Perusing some blogs today, I came across this one, written by a woman reflecting on the huge amazeballs of a lottery that happened this past week. She mentioned what she would do with the money, but noted that she didn’t really want anything, and besides, all the things she did want, she had to work/wait for, which made getting the actual thing that much sweeter.
Totally get it.
But, unlike her, I will never win the lottery, because I won’t play the lottery ever again. There is wayyyyyy too much pressure involved.
Here are the problems with the lottery.
1) If I won, I’d be happy for about five seconds, because some immediate problems would be solved for my extended family. Hooray! …But then there would be a lot of money left. And what would I do with it? Would I be doing the right things with it? Helping the right people? Helping enough people? I don’t know anything about business or charities. I seriously would just run around and physically throw money at poor people. I know that wouldn’t do much good in the long term, which is why I’d be a horrible lottery winner. I’d shame my family even more than I do now.
2) Then there’s what happens when other people find out you’ve won (and in PA they have it on public record if you win). I read once about this guy who won a crazy-big lotto a couple of years ago and he straight-up had to hire SECURITY DETAIL to go with him when he went to pick up his check. He didn’t even have the money on him yet and he was being shaken down like an old bottle of mustard. NO THANKS.
3) Largely speaking, there weren’t a ton of super-wealthy people that were prominently featured in the Bible. Jesus was obviously poor. He didn’t bring in much income after He started His ministry. Fishermen weren’t super wealthy. Tax collectors (those who had more money because they shook down the ones they collected taxes from and skimmed off the top) kind of had money, but they’re by-and-large not spoken well of in the scriptures. The only real person that I can recall who had more money that was worth mentioning was Joseph of Arimethea, and he was only mentioned because his money was the only reason Jesus could be buried in the first place. So, okay, Jesus. But look at the Saints, too: not a lot of money among them.

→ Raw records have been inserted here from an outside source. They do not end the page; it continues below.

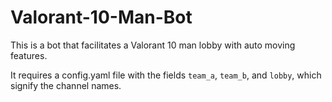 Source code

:# Valorant-10-Man-Bot

This is a bot that facilitates a Valorant 10 man lobby with auto moving features.

It requires a config.yaml file with the fields `team_a`, `team_b`, and `lobby`, which signify the channel names.
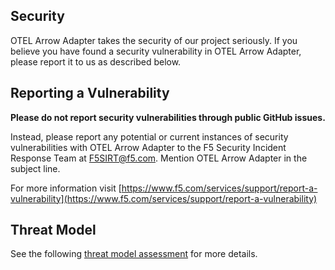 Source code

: ## Security

OTEL Arrow Adapter takes the security of our project seriously. If you believe
you have found a security vulnerability in OTEL Arrow Adapter, please report it
to us as described below.

## Reporting a Vulnerability

**Please do not report security vulnerabilities through public GitHub issues.**

Instead, please report any potential or current instances of security
vulnerabilities with OTEL Arrow Adapter to the F5 Security Incident Response Team
at F5SIRT@f5.com. Mention OTEL Arrow Adapter in the subject line.

For more information visit
[https://www.f5.com/services/support/report-a-vulnerability](https://www.f5.com/services/support/report-a-vulnerability)

## Threat Model

See the following [threat model assessment](docs/thread_model_assessment.md) for more details.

Money distracts, I guess. It shifts focus, even for a little while. Suddenly, if you have money, you’re not worried about God providing for you anymore. You lose track of the idea of what “give us this day our Daily Bread” means because you’ve got daily bread.
I’m not against people having money. I’m not. I’m in a position to talk about it because my husband is an excellent provider for our family, and practically speaking, money is what gives us food and electricity and Internet access and phone services. I even think having a lot of money can be a good thing. But, and I know it might sound weird, but I am totally against someone (especially the poor and lower-middle-class, since they tend to play the lottery the most overall), suddenly waking up with $300 million dollars. That CANNOT be good for you. It could be good to have that much money if you’ve worked for it, because you came up with it – you have a history with it, you understand its boundaries. But there’s no way you can go through life with that much unearned money and still understand who you are and who the people around you are. This is also why I am fascinated by the inner workings of filthy rich children who come from tremendous family empires and have no concept of money. It’s really similar. It ruins people.
My husband thinks I’m crazy. I bought a lotto ticket the last time it went really big, just because everyone else was doing it. I won zero dollars, and the greatest emotion I felt when I realized that was relief. I could just go back to being me.